There is an awful lot in the business press about failure, and the important role it can play in the learning, both of individuals and organisations. I wrote last year about the great amount of scientific research that gets wasted each year, purely by virtue of not making it into an academic journal.
All those dead ends that rarely get shared are dead ends that other researchers could subsequently avoid. As Edison famously said
I have not failed. I’ve just found 10,000 ways that won’t work.
The movement to change that is known as Open Notebook Science, where researchers are encouraged to document everything they do in the public domain, whether it was good or bad, successful or not.

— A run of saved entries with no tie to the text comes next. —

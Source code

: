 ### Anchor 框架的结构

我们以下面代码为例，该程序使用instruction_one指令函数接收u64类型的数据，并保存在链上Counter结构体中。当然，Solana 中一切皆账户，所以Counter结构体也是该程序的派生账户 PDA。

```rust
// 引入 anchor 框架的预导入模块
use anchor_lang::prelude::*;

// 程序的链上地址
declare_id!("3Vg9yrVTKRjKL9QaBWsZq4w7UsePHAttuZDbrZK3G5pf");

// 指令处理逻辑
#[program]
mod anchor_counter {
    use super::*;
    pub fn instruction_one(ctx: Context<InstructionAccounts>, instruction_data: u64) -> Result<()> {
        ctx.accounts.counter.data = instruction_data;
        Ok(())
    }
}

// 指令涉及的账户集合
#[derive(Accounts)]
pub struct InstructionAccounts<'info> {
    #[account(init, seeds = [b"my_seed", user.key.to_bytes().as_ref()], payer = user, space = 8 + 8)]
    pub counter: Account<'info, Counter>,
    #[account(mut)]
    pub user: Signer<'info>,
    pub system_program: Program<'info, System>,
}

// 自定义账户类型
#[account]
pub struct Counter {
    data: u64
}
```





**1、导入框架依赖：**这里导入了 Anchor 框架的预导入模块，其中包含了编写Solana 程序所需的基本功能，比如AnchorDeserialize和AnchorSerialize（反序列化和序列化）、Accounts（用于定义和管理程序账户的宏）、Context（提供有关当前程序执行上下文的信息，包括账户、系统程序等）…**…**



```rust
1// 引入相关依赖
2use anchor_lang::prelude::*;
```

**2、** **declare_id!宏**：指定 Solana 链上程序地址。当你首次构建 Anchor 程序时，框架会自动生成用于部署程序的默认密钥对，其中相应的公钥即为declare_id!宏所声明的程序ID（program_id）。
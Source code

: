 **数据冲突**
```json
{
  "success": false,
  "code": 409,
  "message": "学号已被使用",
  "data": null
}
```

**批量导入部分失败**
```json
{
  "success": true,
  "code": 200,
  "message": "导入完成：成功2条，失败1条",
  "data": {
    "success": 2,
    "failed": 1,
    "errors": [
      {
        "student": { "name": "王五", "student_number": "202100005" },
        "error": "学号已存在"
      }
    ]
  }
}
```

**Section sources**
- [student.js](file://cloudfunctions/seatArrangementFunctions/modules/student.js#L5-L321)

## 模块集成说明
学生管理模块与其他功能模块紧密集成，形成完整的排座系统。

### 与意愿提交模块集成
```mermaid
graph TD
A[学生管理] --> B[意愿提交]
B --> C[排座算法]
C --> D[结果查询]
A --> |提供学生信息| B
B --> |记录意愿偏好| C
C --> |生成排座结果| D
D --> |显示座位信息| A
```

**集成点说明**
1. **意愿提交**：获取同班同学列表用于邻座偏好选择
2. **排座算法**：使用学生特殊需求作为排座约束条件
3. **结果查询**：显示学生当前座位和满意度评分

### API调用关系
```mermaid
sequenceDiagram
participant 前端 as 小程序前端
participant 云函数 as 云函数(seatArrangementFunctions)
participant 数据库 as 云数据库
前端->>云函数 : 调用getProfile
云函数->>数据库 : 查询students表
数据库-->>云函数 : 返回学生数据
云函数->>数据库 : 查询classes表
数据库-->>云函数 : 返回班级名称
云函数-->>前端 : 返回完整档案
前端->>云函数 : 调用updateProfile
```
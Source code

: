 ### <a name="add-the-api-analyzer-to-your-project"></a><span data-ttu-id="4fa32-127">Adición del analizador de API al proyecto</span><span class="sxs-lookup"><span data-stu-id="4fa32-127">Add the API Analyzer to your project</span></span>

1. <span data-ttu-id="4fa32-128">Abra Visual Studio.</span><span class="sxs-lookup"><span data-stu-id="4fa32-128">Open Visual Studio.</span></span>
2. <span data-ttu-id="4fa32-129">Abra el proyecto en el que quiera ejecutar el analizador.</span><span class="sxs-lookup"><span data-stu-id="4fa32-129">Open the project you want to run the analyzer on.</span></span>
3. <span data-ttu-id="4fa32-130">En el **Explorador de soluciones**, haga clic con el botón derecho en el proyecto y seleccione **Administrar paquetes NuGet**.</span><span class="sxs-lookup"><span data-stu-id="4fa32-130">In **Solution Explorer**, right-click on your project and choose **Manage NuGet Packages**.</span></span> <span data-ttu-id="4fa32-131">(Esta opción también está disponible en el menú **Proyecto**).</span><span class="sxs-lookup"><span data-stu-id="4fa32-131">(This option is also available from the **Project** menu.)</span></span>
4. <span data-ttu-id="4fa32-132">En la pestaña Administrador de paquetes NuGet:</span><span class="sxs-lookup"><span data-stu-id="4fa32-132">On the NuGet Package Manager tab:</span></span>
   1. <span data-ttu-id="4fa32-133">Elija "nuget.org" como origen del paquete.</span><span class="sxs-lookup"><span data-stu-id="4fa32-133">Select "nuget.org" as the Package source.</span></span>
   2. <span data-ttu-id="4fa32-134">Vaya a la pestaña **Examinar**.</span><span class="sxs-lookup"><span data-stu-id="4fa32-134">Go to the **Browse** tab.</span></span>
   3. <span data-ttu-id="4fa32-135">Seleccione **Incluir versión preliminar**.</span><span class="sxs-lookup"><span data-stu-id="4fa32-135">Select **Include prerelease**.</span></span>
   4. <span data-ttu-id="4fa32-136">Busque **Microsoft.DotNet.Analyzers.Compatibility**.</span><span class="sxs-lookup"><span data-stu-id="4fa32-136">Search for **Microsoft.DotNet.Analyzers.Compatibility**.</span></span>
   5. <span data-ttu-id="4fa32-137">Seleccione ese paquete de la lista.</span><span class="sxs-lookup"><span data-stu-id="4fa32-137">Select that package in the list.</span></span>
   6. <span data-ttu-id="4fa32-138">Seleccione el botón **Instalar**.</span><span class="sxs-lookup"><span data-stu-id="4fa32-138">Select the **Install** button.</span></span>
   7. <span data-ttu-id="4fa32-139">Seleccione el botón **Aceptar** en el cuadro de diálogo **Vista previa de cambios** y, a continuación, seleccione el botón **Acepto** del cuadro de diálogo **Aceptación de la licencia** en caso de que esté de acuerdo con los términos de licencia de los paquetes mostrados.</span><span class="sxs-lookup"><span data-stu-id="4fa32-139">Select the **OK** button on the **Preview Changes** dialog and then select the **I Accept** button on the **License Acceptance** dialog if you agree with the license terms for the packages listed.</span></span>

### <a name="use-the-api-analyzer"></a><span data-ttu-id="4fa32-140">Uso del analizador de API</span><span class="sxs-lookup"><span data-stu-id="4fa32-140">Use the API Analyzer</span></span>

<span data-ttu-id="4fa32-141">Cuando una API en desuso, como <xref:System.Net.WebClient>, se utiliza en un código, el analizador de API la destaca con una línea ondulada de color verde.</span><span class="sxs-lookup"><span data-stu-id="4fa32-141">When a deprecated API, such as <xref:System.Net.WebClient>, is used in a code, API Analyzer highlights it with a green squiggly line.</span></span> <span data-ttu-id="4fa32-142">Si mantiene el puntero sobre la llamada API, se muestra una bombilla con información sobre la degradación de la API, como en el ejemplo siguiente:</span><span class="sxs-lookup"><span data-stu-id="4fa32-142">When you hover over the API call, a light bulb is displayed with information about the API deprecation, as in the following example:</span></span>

Of course, not looking after data is not just about not documenting failures. It was estimated recently that a whopping 80% of scientific data has been lost within the last two decades, with the main culprits being old email addresses and obsolete storage devices.
“Publicly funded science generates an extraordinary amount of data each year,” says Tim Vines, a visiting scholar at the University of British Columbia. “Much of these data are unique to a time and place, and is thus irreplaceable, and many other datasets are expensive to regenerate. The current system of leaving data with authors means that almost all of it is lost over time, unavailable for validation of the original results or to use for entirely new purposes.”
So 80% of all output from research conducted over the last 20 years is no longer available for other researchers to build on. Kinda mad isn’t it?
Suffice to say, this doesn’t just affect the academic community. In crowdsourcing the ‘failure’ rate is equally high. I wrote last year about the incredibly low implementation rate at various high profile crowdsourcing projects, with Dell Idea Storm running at around 3%, and Starbucks’ My Ideas even lower at 0.5%.
Now it’s quite possible that many of those ideas just aren’t very good, but equally, there might be some that either the sponsor themselves, or someone else looking on from the outside might decide would be worth developing.
The GE/Quirky partnership was a nice example of this in action, with GE opening up a number of their patents to the Quirky community for them to try and turn them into commercial products. Suffice to say, this opens up the obvious intellectual property issue with such openness, because GE clearly had control over the IP they were loaning out.
In an open innovation competition, the IP is often a bit murkier. Think of a couple of scenarios:
1. All submissions are automatically the IP of the sponsor. In such an instance, the sponsor may decide to open up all submissions for further development under a kind of revenue share model, but people wouldn’t be able to cherrypick ideas they think could work and start developing them willy nilly.
2. Winning submissions are the IP of the sponsor. In this second instance, the ‘losing’ submissions remain the IP of the entity that submitted them. They may again look badly on someone taking their idea, which may have received a lot of time and energy, and turning it into something.
This kind of intellectual piggy packing often works in open source environments, but many crowdsourcing projects have a financial bounty at the end of it, which may muddy the waters somewhat with regards to the willingness of participants to see others building on their original idea.